McClernand was preparing to go to Memphis, where he would supersede Sherman due to his higher rank. Grant wanted Sherman, not McClernand, to lead the river expedition, so he urged Sherman to move quickly so that his Federals would be downriver by the time McClernand got to Memphis. Nathan Bedford Forrest’s Confederate cavalry raid in western Tennessee cut communications between McClernand and Grant. Since Grant thought so little of McClernand as a commander, this suited him fine.
Bibliography
- Ballard, Michael B., Vicksburg: The Campaign That Opened the Mississippi. The University of North Carolina Press, 2004.
- Catton, Bruce, Grant Moves South. Boston: Little, Brown, and Company, Inc., 1960.
- Catton, Bruce and Long, E.B. (ed.), Never Call Retreat: Centennial History of the Civil War Book 3. New York: Doubleday & Company, Inc. (Kindle Edition), 1965.

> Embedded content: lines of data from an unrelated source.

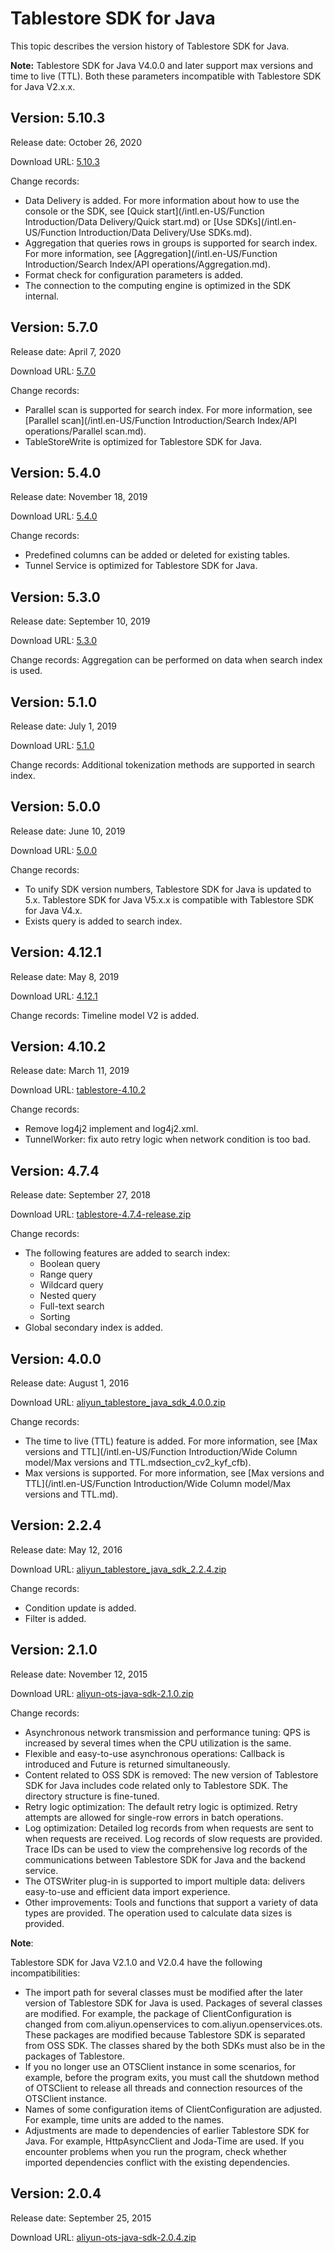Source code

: # Tablestore SDK for Java

This topic describes the version history of Tablestore SDK for Java.

**Note:** Tablestore SDK for Java V4.0.0 and later support max versions and time to live \(TTL\). Both these parameters incompatible with Tablestore SDK for Java V2.x.x.

## Version: 5.10.3

Release date: October 26, 2020

Download URL: [5.10.3](https://tablestore-doc.oss-cn-hangzhou.aliyuncs.com/aliyun-tablestore-sdk/java/tablestore-5.10.3-release.zip)

Change records:

-   Data Delivery is added. For more information about how to use the console or the SDK, see [Quick start](/intl.en-US/Function Introduction/Data Delivery/Quick start.md) or [Use SDKs](/intl.en-US/Function Introduction/Data Delivery/Use SDKs.md).
-   Aggregation that queries rows in groups is supported for search index. For more information, see [Aggregation](/intl.en-US/Function Introduction/Search Index/API operations/Aggregation.md).
-   Format check for configuration parameters is added.
-   The connection to the computing engine is optimized in the SDK internal.

## Version: 5.7.0

Release date: April 7, 2020

Download URL: [5.7.0](https://tablestore-doc.oss-cn-hangzhou.aliyuncs.com/aliyun-tablestore-sdk/java/tablestore-5.7.0-release.zip)

Change records:

-   Parallel scan is supported for search index. For more information, see [Parallel scan](/intl.en-US/Function Introduction/Search Index/API operations/Parallel scan.md).
-   TableStoreWrite is optimized for Tablestore SDK for Java.

## Version: 5.4.0

Release date: November 18, 2019

Download URL: [5.4.0](https://tablestore-doc.oss-cn-hangzhou.aliyuncs.com/aliyun-tablestore-sdk/java/tablestore-5.4.0-release.zip)

Change records:

-   Predefined columns can be added or deleted for existing tables.
-   Tunnel Service is optimized for Tablestore SDK for Java.

## Version: 5.3.0

Release date: September 10, 2019

Download URL: [5.3.0](https://tablestore-doc.oss-cn-hangzhou.aliyuncs.com/aliyun-tablestore-sdk/java/tablestore-5.3.0-release.zip?spm=a2c4g.11186623.2.28.192d2d66COWK0Y&file=tablestore-5.3.0-release.zip)

Change records: Aggregation can be performed on data when search index is used.

## Version: 5.1.0

Release date: July 1, 2019

Download URL: [5.1.0](https://tablestore-doc.oss-cn-hangzhou.aliyuncs.com/aliyun-tablestore-sdk/java/tablestore-5.1.0-release.zip)

Change records: Additional tokenization methods are supported in search index.

## Version: 5.0.0

Release date: June 10, 2019

Download URL: [5.0.0](https://tablestore-doc.oss-cn-hangzhou.aliyuncs.com/aliyun-tablestore-sdk/java/tablestore-5.0.0-release.zip)

Change records:

-   To unify SDK version numbers, Tablestore SDK for Java is updated to 5.x. Tablestore SDK for Java V5.x.x is compatible with Tablestore SDK for Java V4.x.
-   Exists query is added to search index.

## Version: 4.12.1

Release date: May 8, 2019

Download URL: [4.12.1](https://tablestore-doc.oss-cn-hangzhou.aliyuncs.com/aliyun-tablestore-sdk/java/tablestore-4.12.1-release.zip)

Change records: Timeline model V2 is added.

## Version: 4.10.2

Release date: March 11, 2019

Download URL: [tablestore-4.10.2](http://docs-aliyun.cn-hangzhou.oss.aliyun-inc.com/assets/attach/108096/cn_zh/1552274752739/tablestore-4.10.2-release.zip)

Change records:

-   Remove log4j2 implement and log4j2.xml.
-   TunnelWorker: fix auto retry logic when network condition is too bad.

## Version: 4.7.4

Release date: September 27, 2018

Download URL: [tablestore-4.7.4-release.zip](http://docs-aliyun.cn-hangzhou.oss.aliyun-inc.com/assets/attach/86690/cn_zh/1540433142084/tablestore-4.7.4-release.zip)

Change records:

-   The following features are added to search index:
    -   Boolean query
    -   Range query
    -   Wildcard query
    -   Nested query
    -   Full-text search
    -   Sorting
-   Global secondary index is added.

## Version: 4.0.0

Release date: August 1, 2016

Download URL: [aliyun\_tablestore\_java\_sdk\_4.0.0.zip](https://docs-aliyun.cn-hangzhou.oss.aliyun-inc.com/assets/attach/43005/cn_zh/1470024227102/aliyun_tablestore_java_sdk_4.0.0.zip)

Change records:

-   The time to live \(TTL\) feature is added. For more information, see [Max versions and TTL](/intl.en-US/Function Introduction/Wide Column model/Max versions and TTL.mdsection_cv2_kyf_cfb).
-   Max versions is supported. For more information, see [Max versions and TTL](/intl.en-US/Function Introduction/Wide Column model/Max versions and TTL.md).

## Version: 2.2.4

Release date: May 12, 2016

Download URL: [aliyun\_tablestore\_java\_sdk\_2.2.4.zip](https://docs-aliyun.cn-hangzhou.oss.aliyun-inc.com/assets/attach/31713/cn_zh/1463131862644/aliyun-ots-java-sdk-2.2.4.zip)

Change records:

-   Condition update is added.
-   Filter is added.

## Version: 2.1.0

Release date: November 12, 2015

Download URL: [aliyun-ots-java-sdk-2.1.0.zip](https://ots-public-sdk.oss-cn-hangzhou.aliyuncs.com/aliyun-ots-java-sdk-2.1.zip)

Change records:

-   Asynchronous network transmission and performance tuning: QPS is increased by several times when the CPU utilization is the same.
-   Flexible and easy-to-use asynchronous operations: Callback is introduced and Future is returned simultaneously.
-   Content related to OSS SDK is removed: The new version of Tablestore SDK for Java includes code related only to Tablestore SDK. The directory structure is fine-tuned.
-   Retry logic optimization: The default retry logic is optimized. Retry attempts are allowed for single-row errors in batch operations.
-   Log optimization: Detailed log records from when requests are sent to when requests are received. Log records of slow requests are provided. Trace IDs can be used to view the comprehensive log records of the communications between Tablestore SDK for Java and the backend service.
-   The OTSWriter plug-in is supported to import multiple data: delivers easy-to-use and efficient data import experience.
-   Other improvements: Tools and functions that support a variety of data types are provided. The operation used to calculate data sizes is provided.

**Note**:

Tablestore SDK for Java V2.1.0 and V2.0.4 have the following incompatibilities:

-   The import path for several classes must be modified after the later version of Tablestore SDK for Java is used. Packages of several classes are modified. For example, the package of ClientConfiguration is changed from com.aliyun.openservices to com.aliyun.openservices.ots. These packages are modified because Tablestore SDK is separated from OSS SDK. The classes shared by the both SDKs must also be in the packages of Tablestore.
-   If you no longer use an OTSClient instance in some scenarios, for example, before the program exits, you must call the shutdown method of OTSClient to release all threads and connection resources of the OTSClient instance.
-   Names of some configuration items of ClientConfiguration are adjusted. For example, time units are added to the names.
-   Adjustments are made to dependencies of earlier Tablestore SDK for Java. For example, HttpAsyncClient and Joda-Time are used. If you encounter problems when you run the program, check whether imported dependencies conflict with the existing dependencies.

## Version: 2.0.4

Release date: September 25, 2015

Download URL: [aliyun-ots-java-sdk-2.0.4.zip](https://ots-public-sdk.oss-cn-hangzhou.aliyuncs.com/aliyun-openservices-OTS-2.0.4.zip)

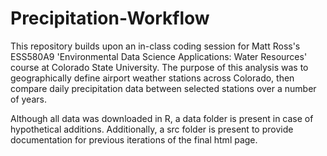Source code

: # Precipitation-Workflow
This repository builds upon an in-class coding session for Matt Ross's ESS580A9 'Environmental Data Science Applications: Water Resources' course at Colorado State University. The purpose of this analysis was to geographically define airport weather stations across Colorado, then compare daily precipitation data between selected stations over a number of years.  

Although all data was downloaded in R, a data folder is present in case of hypothetical additions. Additionally, a src folder is present to provide documentation for previous iterations of the final html page.
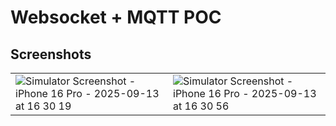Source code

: # Websocket + MQTT POC

## Screenshots
|  |  |
|--|--|
| <img alt="Simulator Screenshot - iPhone 16 Pro - 2025-09-13 at 16 30 19" src="https://github.com/user-attachments/assets/6c5238cc-706b-4299-9925-6311d6fa5fe1" /> | <img alt="Simulator Screenshot - iPhone 16 Pro - 2025-09-13 at 16 30 56" src="https://github.com/user-attachments/assets/b000046c-b205-46fe-9e15-75e45846c06e" /> |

- Grant, Ulysses S., Personal Memoirs of U.S. Grant. New York: Da Capo Press, 1982 [original 1885, republication of 1952 edition].
- McFeely, William S., Grant. New York: W.W. Norton & Company, Inc., 1981.
- Sherman, William T., Memoirs of General William T. Sherman, Vol. I. New York: D. Appleton and Co. (Kindle Edition), 1889.
- Woodworth, Steven E., Nothing but Victory: The Army of the Tennessee, 1861-1865. New York: Vintage Civil War Library, Knopf Doubleday Publishing Group. Kindle Edition, 2005.